▶ EXERCISE OBJECTIVE: How many lines below contain the word "configuration"? Give only the number.

━━ THE DATA

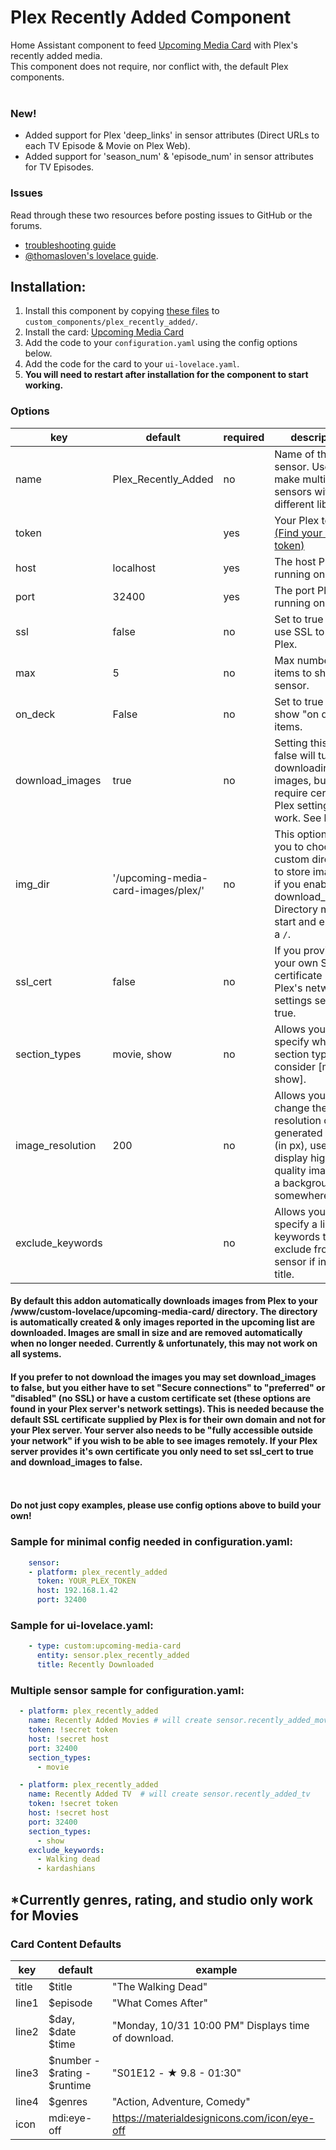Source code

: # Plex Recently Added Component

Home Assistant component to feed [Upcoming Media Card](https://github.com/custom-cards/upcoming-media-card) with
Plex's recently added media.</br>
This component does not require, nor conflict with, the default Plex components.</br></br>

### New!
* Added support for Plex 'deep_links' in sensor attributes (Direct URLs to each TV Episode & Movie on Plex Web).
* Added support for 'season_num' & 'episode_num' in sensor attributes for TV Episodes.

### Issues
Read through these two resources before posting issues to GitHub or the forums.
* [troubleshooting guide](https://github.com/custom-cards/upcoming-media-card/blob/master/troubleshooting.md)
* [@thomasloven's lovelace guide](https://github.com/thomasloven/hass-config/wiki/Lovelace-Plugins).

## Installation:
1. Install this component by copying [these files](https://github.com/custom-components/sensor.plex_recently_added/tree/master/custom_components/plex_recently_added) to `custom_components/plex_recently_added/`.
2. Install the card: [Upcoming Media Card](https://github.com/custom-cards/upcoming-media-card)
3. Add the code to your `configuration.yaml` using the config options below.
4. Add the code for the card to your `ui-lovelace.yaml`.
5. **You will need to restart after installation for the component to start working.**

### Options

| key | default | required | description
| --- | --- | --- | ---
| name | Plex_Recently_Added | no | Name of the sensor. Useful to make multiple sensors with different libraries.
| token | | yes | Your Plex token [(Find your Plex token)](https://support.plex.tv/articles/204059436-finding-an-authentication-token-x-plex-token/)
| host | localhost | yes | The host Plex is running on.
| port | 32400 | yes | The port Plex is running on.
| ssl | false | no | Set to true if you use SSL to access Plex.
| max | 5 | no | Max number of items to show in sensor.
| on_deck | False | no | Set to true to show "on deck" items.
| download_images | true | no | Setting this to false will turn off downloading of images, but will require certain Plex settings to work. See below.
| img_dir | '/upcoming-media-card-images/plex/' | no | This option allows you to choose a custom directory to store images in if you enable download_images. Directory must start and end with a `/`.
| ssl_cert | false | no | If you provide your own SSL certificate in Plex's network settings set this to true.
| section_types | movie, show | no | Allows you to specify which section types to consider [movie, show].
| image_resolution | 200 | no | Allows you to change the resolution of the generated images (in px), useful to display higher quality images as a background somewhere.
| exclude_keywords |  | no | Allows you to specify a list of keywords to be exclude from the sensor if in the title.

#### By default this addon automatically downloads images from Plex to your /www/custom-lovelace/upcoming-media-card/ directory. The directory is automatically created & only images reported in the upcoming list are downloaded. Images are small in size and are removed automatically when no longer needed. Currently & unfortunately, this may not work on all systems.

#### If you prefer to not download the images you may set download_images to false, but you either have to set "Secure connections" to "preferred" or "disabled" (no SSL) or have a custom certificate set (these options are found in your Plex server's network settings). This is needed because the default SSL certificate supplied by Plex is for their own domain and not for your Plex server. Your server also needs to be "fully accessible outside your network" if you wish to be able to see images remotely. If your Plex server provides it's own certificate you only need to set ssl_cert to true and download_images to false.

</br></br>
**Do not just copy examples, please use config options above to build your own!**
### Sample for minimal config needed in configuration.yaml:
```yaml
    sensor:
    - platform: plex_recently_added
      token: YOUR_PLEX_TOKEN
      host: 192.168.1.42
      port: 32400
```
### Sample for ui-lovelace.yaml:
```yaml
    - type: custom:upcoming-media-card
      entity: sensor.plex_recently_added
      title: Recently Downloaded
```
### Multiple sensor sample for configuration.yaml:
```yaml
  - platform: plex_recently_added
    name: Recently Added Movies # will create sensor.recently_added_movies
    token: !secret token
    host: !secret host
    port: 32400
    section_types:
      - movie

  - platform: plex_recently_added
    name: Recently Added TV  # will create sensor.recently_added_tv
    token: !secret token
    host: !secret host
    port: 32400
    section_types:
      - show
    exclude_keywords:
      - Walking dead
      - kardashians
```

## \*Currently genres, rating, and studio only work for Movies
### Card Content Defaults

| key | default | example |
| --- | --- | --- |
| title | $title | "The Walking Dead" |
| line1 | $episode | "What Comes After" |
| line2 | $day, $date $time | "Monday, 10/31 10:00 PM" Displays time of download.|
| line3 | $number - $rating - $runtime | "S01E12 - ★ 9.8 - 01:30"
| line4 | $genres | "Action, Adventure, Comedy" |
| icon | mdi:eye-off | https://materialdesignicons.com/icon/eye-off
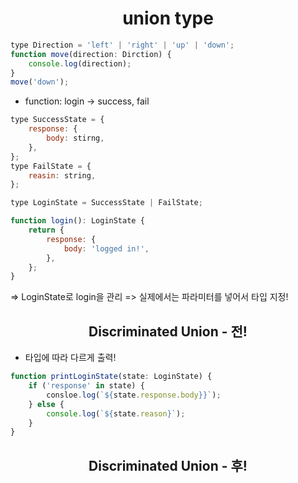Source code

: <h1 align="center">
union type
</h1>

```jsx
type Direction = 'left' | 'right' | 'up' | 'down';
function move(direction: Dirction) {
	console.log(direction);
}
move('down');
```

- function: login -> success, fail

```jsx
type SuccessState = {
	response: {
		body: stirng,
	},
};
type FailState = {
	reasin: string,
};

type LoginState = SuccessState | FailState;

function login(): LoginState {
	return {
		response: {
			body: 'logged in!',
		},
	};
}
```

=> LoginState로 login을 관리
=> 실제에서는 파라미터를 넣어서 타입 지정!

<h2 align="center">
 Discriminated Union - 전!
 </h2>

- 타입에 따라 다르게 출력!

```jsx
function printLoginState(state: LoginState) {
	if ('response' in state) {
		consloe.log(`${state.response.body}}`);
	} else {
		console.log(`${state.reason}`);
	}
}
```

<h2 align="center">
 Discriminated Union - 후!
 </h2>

━━━━
━━ THE DATA

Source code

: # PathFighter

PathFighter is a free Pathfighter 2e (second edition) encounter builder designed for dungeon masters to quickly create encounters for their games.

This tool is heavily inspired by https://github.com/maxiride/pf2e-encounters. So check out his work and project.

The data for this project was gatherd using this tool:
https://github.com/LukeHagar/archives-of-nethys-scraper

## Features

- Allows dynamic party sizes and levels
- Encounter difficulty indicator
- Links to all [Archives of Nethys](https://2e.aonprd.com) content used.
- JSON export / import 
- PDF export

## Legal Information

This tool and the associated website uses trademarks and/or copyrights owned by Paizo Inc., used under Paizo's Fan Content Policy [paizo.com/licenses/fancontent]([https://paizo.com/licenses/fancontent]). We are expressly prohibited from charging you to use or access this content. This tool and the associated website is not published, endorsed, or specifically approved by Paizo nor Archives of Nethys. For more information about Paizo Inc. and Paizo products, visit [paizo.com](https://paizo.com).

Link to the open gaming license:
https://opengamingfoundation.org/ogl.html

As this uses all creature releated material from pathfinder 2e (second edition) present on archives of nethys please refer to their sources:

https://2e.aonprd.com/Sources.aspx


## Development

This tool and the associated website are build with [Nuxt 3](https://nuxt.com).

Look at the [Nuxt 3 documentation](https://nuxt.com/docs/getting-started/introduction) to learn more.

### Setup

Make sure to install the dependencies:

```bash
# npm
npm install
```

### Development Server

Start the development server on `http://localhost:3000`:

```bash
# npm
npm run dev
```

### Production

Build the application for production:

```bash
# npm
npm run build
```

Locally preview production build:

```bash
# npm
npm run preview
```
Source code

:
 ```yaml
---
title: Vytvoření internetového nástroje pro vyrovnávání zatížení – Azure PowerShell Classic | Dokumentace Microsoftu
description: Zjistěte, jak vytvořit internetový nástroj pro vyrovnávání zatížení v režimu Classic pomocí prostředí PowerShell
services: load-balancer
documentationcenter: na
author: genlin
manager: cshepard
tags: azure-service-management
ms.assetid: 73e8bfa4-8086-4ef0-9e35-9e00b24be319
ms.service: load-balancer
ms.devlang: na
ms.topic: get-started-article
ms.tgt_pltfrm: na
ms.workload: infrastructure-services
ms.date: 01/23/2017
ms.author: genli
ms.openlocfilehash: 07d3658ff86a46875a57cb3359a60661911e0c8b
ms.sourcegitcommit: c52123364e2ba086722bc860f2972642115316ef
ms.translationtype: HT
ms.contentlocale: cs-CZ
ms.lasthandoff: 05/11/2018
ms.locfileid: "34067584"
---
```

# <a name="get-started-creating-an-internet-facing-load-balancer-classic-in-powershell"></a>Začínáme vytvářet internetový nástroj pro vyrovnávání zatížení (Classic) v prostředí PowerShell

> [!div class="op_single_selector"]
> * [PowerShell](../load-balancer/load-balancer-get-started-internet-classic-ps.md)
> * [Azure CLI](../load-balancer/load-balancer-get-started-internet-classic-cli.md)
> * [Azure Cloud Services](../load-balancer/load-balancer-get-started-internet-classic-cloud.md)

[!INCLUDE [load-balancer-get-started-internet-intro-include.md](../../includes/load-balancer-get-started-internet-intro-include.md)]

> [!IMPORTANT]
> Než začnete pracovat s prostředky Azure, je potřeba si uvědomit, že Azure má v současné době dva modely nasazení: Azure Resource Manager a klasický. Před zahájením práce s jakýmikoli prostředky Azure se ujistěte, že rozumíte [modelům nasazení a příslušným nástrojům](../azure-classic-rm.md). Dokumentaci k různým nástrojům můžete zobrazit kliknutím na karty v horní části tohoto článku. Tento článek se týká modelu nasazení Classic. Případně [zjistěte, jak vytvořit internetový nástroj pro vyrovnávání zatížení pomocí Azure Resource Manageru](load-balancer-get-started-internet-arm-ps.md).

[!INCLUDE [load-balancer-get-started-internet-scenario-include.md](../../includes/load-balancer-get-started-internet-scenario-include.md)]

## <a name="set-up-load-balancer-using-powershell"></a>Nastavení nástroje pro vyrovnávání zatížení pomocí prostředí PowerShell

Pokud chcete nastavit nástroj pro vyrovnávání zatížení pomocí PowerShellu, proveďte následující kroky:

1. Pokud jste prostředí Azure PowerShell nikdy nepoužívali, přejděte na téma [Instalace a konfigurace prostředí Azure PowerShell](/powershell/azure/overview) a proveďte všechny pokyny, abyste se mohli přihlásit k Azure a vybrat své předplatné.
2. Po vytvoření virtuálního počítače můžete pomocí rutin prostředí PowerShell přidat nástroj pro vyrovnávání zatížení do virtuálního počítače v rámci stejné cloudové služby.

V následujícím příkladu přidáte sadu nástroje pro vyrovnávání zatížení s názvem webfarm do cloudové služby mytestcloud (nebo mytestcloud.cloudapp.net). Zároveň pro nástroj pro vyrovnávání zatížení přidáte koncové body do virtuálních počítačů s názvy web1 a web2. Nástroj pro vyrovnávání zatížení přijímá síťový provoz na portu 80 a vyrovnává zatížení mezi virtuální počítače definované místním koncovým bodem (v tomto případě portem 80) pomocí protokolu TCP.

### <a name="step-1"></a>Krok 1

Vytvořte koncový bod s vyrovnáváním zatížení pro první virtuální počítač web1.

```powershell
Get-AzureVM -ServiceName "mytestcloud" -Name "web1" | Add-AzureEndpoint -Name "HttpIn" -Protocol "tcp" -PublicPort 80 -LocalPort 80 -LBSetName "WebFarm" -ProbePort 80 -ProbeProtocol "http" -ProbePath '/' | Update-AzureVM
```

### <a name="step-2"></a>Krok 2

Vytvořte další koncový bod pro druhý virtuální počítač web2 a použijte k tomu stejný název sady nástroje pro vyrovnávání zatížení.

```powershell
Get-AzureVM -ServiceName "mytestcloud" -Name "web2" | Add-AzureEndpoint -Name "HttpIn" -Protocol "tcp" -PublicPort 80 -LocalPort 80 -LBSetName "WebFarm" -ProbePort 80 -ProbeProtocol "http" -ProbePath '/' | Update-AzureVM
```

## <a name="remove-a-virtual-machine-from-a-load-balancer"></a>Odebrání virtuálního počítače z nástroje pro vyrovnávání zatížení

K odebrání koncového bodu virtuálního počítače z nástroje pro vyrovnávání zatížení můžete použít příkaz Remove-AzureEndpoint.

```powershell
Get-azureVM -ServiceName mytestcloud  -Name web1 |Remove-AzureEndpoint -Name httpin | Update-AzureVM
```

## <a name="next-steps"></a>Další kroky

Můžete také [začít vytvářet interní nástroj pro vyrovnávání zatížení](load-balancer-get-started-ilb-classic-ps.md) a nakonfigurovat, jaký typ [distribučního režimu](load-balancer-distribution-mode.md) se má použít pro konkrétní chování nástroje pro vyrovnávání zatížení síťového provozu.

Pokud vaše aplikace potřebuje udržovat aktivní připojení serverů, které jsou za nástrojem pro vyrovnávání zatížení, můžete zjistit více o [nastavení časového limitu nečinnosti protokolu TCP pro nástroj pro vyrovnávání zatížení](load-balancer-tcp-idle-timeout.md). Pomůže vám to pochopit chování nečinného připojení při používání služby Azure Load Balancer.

━━━━

▶ EXERCISE RESULT: 3